# Problem description
Once the line with "### yearOfCentury" is found in the entries below, print it and each following line exactly, stopping after the line with "Check out the"; print nothing else.
···
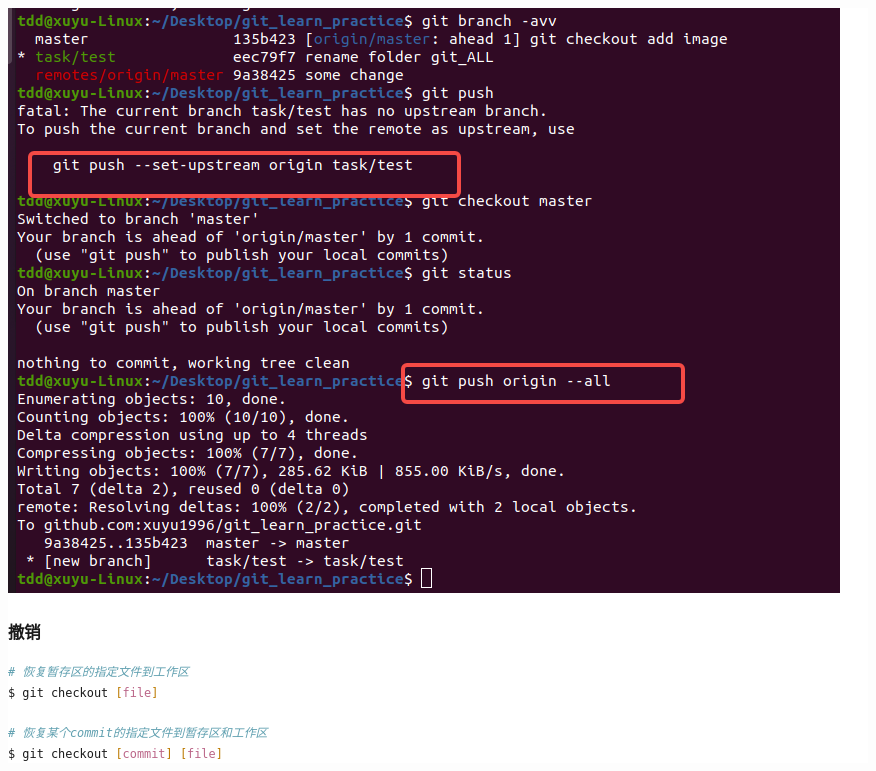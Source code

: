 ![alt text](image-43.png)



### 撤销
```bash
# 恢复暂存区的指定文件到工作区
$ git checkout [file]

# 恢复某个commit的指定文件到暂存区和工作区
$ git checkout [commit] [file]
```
···
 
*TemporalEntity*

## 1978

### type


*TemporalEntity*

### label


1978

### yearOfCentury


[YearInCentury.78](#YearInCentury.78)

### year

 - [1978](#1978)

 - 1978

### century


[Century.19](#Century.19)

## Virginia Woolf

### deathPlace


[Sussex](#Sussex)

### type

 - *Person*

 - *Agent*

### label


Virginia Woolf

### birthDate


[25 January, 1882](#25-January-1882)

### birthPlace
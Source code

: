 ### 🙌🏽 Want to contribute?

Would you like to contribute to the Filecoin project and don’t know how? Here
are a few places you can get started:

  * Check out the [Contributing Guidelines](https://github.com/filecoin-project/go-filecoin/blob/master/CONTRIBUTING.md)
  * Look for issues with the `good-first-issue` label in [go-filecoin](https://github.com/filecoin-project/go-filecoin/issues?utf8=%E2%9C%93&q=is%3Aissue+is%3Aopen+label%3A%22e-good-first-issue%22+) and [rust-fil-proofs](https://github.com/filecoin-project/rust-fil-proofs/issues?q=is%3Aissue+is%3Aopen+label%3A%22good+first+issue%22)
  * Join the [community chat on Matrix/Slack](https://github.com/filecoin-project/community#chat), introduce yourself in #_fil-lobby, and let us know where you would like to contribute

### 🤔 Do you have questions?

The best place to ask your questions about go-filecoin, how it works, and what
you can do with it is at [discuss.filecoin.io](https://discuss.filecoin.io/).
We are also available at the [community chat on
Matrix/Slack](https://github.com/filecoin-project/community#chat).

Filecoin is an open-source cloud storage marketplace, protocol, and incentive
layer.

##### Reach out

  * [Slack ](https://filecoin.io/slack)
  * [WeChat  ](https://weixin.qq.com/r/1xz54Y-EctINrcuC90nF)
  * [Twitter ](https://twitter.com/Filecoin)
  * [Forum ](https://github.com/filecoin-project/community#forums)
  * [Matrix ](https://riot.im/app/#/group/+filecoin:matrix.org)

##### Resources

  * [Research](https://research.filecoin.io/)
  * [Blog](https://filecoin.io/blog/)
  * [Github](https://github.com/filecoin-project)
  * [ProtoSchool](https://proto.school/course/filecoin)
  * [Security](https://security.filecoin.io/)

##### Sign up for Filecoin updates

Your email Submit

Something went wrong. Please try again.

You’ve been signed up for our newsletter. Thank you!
···
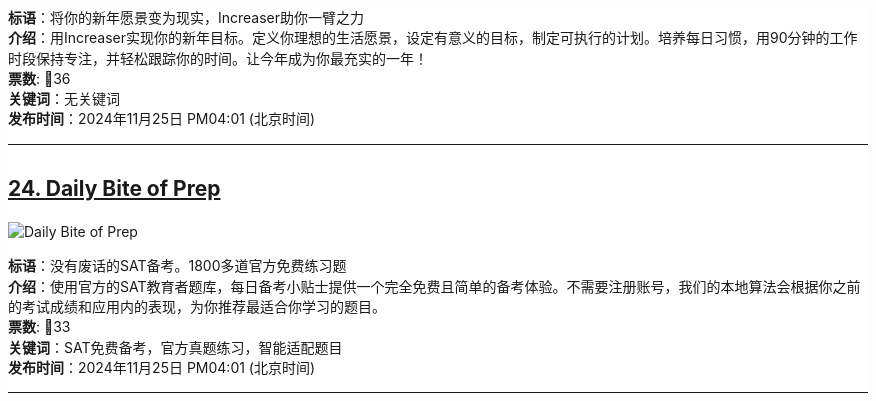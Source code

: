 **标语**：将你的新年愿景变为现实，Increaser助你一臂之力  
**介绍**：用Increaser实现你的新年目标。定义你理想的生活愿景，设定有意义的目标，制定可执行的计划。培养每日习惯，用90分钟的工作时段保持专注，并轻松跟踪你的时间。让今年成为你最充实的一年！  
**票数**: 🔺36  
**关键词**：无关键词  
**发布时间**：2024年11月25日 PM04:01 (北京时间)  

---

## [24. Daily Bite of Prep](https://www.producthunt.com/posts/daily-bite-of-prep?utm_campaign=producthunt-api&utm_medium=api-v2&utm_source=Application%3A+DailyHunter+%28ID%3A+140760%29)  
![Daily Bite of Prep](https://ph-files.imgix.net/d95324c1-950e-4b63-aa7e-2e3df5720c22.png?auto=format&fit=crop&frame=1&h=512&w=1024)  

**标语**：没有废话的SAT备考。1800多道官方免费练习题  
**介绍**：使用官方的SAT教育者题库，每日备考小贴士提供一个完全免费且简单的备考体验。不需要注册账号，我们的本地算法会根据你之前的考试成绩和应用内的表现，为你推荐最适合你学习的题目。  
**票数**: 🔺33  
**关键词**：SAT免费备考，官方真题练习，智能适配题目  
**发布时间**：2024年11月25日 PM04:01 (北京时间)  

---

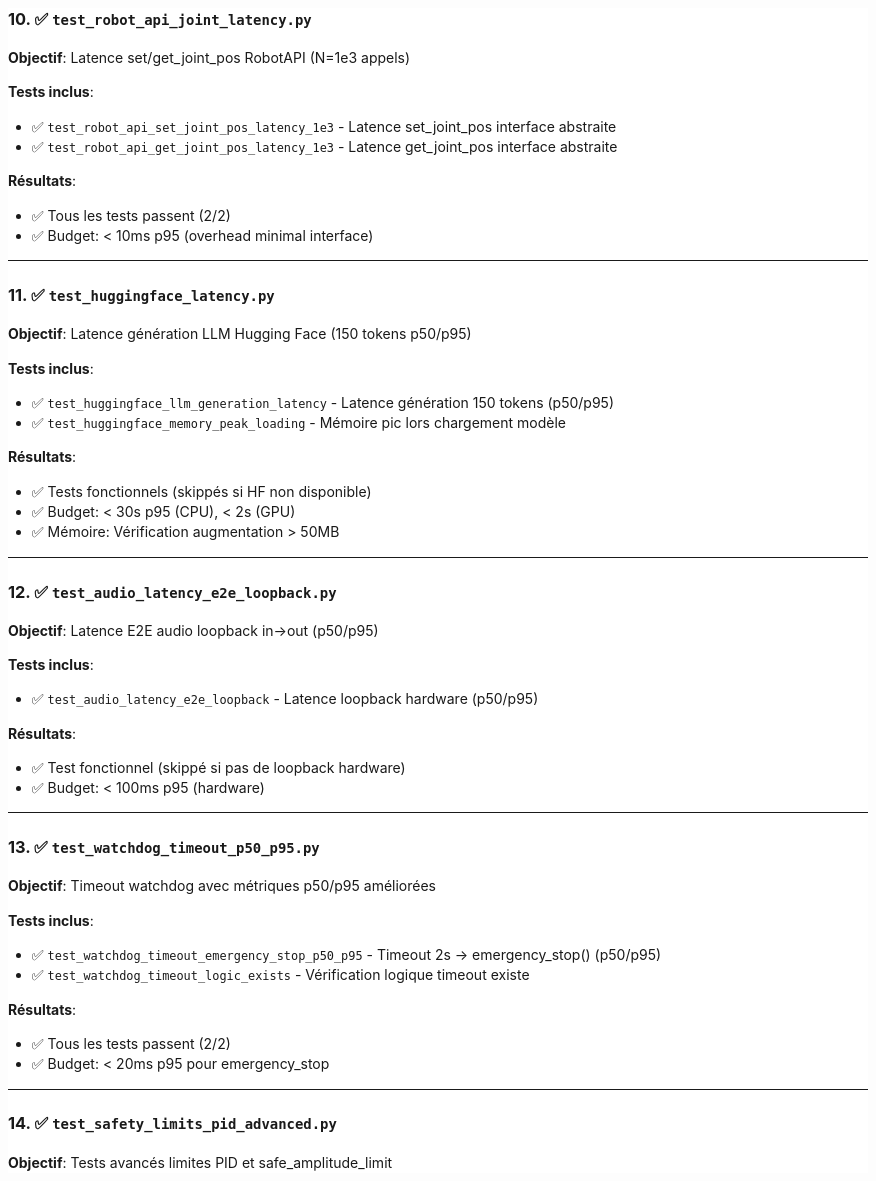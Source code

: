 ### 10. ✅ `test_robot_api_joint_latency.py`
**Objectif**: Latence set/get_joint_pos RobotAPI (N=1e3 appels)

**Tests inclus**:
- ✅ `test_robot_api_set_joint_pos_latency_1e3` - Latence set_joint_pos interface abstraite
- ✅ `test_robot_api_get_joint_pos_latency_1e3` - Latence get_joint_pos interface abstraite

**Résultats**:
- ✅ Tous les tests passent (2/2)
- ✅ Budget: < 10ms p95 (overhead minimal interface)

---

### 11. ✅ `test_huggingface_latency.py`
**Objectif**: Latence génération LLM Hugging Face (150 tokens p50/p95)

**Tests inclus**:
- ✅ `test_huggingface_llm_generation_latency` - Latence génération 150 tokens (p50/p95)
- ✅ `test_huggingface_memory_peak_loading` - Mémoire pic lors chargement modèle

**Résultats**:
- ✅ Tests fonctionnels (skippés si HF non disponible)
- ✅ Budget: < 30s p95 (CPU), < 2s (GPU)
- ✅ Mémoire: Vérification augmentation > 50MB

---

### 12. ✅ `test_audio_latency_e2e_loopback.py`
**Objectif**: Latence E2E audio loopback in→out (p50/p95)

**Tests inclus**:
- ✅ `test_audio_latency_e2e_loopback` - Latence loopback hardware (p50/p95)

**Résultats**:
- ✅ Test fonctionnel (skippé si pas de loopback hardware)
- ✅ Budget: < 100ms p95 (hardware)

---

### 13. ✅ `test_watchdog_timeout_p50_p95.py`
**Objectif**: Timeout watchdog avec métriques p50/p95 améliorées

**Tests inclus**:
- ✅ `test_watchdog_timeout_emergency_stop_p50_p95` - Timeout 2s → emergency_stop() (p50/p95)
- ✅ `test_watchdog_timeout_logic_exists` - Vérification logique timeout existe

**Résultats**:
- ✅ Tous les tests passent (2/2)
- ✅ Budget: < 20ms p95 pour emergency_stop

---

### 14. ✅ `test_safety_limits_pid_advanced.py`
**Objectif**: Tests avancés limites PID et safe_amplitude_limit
···
# Written answer
### yearOfCentury


[YearInCentury.78](#YearInCentury.78)

### year

 - [1978](#1978)

 - 1978

### century


[Century.19](#Century.19)

## Virginia Woolf

### deathPlace


[Sussex](#Sussex)

### type

 - *Person*

 - *Agent*

### label


Virginia Woolf

### birthDate


[25 January, 1882](#25-January-1882)

### birthPlace
Source code

: ### 🙌🏽 Want to contribute?

Would you like to contribute to the Filecoin project and don’t know how? Here
are a few places you can get started:

  * Check out the [Contributing Guidelines](https://github.com/filecoin-project/go-filecoin/blob/master/CONTRIBUTING.md)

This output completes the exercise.